According to the Centers for Disease Control and Prevention and www.westnilevirusfacts.org, one of the best tips for avoiding WNV in 2004 is to use mosquito repellents. Repellents with N, N-diethyl-3-methylbenzamide (DEET) work to counteract the attraction of mosquitoes to human skin odors by making a person's odor unattractive for feeding. The level of DEET a repellent contains is in direct relation to the amount of time it can protect from mosquito bites. In 2002, a comparative study conducted by the Massachusetts Medical Society concluded that of the various insect repellents examined, those containing DEET provided the longest-lasting protection.

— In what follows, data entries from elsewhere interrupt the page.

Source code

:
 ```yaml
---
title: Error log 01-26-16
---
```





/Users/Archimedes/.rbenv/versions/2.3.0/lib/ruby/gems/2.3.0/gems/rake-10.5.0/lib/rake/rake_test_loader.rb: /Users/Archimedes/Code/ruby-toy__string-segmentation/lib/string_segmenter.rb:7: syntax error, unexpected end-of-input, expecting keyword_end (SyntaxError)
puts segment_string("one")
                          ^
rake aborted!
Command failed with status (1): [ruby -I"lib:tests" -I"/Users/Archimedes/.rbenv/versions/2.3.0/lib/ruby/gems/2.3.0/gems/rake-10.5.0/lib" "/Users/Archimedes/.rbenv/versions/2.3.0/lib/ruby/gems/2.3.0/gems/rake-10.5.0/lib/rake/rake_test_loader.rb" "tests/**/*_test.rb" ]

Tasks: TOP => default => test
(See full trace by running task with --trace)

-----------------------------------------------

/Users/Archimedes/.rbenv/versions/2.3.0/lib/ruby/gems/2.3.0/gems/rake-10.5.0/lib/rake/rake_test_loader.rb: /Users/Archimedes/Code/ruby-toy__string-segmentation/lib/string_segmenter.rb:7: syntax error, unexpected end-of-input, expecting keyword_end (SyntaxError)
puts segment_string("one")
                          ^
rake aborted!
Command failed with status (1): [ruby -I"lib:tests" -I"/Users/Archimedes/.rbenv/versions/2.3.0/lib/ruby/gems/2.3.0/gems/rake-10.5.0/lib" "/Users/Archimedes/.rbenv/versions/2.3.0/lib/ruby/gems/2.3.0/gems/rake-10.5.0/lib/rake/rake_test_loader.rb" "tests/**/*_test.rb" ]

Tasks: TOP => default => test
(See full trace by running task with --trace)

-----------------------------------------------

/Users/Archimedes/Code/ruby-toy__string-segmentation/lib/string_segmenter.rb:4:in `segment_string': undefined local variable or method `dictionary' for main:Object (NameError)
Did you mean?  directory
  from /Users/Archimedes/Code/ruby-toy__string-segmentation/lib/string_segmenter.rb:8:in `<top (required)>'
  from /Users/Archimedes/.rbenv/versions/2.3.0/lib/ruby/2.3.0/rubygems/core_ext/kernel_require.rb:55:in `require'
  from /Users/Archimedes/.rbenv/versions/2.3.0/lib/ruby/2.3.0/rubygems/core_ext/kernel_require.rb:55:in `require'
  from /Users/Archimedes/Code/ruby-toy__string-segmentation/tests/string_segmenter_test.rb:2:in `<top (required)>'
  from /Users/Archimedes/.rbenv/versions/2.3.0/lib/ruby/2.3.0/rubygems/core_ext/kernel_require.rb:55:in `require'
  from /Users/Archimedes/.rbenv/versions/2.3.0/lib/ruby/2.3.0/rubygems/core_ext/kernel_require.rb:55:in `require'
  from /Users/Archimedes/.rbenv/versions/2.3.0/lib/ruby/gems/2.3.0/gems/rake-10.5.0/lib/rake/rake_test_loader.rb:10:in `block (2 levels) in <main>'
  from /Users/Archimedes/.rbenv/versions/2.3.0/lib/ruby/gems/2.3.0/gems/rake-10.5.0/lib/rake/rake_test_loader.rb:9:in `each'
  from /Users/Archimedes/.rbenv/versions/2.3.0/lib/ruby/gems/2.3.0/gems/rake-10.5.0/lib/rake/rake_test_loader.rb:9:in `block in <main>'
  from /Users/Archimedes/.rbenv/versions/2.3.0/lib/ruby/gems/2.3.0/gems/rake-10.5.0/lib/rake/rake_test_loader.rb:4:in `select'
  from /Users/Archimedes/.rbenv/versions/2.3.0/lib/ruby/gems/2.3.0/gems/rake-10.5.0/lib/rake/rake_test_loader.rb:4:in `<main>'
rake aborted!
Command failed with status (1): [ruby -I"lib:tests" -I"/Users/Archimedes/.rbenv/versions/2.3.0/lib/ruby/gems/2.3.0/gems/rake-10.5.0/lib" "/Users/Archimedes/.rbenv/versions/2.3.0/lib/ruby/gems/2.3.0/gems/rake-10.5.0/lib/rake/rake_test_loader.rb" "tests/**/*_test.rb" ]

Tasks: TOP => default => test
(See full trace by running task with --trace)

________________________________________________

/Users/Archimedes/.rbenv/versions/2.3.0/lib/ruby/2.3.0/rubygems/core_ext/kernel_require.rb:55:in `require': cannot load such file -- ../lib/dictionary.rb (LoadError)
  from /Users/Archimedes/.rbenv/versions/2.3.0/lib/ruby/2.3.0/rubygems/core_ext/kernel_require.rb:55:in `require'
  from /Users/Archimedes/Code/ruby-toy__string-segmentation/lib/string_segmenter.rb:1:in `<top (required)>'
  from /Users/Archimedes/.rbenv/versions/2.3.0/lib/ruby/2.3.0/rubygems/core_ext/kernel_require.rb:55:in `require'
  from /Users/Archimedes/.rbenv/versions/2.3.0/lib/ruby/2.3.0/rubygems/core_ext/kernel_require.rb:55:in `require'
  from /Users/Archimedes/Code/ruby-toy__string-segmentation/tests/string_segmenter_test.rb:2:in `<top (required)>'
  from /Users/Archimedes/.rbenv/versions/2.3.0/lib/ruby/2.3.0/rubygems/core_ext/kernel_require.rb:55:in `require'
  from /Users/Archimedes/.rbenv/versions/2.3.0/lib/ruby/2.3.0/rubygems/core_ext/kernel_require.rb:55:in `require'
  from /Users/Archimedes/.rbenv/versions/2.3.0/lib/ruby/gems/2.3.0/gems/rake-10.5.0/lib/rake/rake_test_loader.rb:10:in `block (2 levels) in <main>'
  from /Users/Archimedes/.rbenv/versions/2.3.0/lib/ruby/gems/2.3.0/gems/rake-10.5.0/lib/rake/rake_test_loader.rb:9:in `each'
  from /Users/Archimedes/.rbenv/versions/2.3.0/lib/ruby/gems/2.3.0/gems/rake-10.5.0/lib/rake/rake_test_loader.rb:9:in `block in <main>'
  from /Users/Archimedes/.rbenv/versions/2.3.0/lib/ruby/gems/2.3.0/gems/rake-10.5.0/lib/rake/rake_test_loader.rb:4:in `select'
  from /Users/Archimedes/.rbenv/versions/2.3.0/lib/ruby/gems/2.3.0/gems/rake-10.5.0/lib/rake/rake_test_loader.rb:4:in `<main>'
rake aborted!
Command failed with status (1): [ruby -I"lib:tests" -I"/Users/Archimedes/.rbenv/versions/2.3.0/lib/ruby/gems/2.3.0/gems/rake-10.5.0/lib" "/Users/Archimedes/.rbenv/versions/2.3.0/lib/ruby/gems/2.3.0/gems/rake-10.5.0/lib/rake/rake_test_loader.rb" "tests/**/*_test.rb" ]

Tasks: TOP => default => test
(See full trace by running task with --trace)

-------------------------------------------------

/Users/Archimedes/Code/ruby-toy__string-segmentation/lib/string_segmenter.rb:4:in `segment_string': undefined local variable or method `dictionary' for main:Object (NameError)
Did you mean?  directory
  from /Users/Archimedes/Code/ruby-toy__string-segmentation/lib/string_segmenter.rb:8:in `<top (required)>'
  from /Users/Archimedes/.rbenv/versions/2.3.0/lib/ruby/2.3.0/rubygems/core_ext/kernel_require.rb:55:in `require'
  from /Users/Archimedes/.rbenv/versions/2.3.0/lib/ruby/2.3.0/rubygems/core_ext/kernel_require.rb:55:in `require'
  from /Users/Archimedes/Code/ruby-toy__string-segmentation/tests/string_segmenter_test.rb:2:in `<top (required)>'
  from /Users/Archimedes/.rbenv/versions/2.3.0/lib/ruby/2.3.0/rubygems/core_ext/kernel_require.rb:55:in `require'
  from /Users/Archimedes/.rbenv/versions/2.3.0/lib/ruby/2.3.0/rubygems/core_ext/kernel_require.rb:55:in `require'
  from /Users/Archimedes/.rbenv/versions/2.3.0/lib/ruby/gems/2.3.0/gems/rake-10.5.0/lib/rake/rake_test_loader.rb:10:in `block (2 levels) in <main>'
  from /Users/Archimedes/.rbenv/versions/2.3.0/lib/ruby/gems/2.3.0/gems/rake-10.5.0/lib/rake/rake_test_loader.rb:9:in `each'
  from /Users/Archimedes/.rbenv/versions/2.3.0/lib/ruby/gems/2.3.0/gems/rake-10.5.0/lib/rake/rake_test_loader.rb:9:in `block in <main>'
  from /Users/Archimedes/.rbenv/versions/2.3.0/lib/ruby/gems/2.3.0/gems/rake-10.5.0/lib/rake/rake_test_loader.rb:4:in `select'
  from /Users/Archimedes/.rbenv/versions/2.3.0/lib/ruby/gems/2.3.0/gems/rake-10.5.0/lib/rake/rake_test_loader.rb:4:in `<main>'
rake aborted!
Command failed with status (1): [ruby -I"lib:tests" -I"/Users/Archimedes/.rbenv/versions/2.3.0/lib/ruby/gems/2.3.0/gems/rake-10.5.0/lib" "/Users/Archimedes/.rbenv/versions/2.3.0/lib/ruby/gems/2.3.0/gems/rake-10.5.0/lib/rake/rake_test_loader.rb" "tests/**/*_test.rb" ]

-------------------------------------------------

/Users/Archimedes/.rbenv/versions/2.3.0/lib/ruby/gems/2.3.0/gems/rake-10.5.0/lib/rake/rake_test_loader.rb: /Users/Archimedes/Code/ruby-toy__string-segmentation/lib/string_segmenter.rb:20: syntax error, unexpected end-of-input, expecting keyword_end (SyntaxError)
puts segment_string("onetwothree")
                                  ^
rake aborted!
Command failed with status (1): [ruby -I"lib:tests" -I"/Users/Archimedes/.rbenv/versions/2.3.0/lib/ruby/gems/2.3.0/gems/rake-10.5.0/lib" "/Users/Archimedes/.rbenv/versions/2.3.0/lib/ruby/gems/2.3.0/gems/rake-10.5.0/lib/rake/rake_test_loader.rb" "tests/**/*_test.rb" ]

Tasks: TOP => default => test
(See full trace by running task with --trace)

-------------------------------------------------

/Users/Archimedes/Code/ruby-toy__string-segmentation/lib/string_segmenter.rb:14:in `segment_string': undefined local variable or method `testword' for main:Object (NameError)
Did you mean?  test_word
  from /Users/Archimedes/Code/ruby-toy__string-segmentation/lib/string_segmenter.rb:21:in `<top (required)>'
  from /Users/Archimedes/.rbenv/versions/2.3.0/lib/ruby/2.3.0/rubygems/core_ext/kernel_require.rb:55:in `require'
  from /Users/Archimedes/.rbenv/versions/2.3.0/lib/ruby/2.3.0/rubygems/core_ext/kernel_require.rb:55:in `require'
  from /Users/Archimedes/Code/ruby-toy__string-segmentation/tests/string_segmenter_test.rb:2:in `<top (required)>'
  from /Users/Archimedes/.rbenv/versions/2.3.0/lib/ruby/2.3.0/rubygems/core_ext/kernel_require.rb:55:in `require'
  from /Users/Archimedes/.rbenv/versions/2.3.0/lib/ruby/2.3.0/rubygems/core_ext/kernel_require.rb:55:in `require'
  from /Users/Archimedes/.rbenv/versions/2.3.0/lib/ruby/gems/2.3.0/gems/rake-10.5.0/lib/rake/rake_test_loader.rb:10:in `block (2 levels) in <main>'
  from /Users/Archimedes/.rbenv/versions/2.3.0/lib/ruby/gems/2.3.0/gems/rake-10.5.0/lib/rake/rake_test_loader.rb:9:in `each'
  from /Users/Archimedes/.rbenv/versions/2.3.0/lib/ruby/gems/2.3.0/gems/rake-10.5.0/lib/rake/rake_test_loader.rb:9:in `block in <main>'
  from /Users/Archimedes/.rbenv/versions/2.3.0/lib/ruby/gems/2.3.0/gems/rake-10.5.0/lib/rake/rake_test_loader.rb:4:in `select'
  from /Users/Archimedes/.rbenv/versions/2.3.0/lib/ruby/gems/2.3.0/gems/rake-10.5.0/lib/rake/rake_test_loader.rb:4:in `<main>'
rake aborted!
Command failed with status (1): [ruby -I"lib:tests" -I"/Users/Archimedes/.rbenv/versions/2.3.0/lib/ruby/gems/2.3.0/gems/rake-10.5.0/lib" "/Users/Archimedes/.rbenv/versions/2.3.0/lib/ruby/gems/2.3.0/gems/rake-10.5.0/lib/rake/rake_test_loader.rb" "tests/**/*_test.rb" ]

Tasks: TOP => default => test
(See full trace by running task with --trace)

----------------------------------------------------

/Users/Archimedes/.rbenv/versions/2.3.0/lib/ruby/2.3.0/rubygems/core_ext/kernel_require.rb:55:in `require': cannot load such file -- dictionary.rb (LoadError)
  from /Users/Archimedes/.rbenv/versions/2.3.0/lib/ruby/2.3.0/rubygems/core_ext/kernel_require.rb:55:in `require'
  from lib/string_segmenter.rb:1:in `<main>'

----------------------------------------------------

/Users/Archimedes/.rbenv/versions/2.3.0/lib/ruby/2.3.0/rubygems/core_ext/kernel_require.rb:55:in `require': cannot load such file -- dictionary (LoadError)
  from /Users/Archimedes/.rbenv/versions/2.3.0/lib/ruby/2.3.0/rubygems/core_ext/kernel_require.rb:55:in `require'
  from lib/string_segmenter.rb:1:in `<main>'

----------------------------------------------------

This summer, Diversified Brands offers an effective insecticide to protect against mosquitoes and the threat of WNV. Sprayon Insect Repellent II S00856 contains the industry's highest available concentration of DEET (23.75 percent), which provides up to four hours of protection under normal use. Engineered to effectively repel mosquitoes, it can also ward off black flies, chiggers, deer flies, ticks, gnats, stable flies and fleas, additionally providing protection against Lyme disease. EPA-registered and free of R-11, Insect Repellent II is offered in 8-oz. cans.
In addition, Diversified Brands offers several industrial-strength insecticides, including Sprayon Hit Squad Industrial Insecticide S00859 for quick, safe elimination of insects in industrial environments. It works against mosquitoes, houseflies, gnats, wasps, small moths, ants, roaches, waterbugs, silverfish, centipedes, spid ers, crickets, sowbugs, beetles, weevils, grain mites, lice, bedbugs and fleas. Hit Squad is suggested for schools, hospitals, restaurants and similar institutions, and can be utilized in or outdoors. The EPA-registered, NSF regulated and F2 rated product is available in 20-oz. cans.
Sprayon Blast "Em S00857 and Big Blast "Em Wasp & Hornet Killer S20857 contain a high amount of petroleum distillates for the most effective knockdown (98 percent) and kill (100 percent) rates within 24 hours. Both products' powerful spray have a dielectric strength of 33 thousand volts that will not harm most plastics, including Noryl, ABS and Lexan. Blast "Em and Big Blast "Em are recommended for applications including utility meters and boxes, nesting areas in shrubs, porch lighting fixtures, and outdoor public areas such as golf courses, beaches, picnic grounds and amphitheaters. Sprayon Blast "Em and Big Blast "Em Wasp & Hornet Killer are EPA-registered, NSF regulated and F2 rated, and are available in 16-oz. and 20-oz. cans.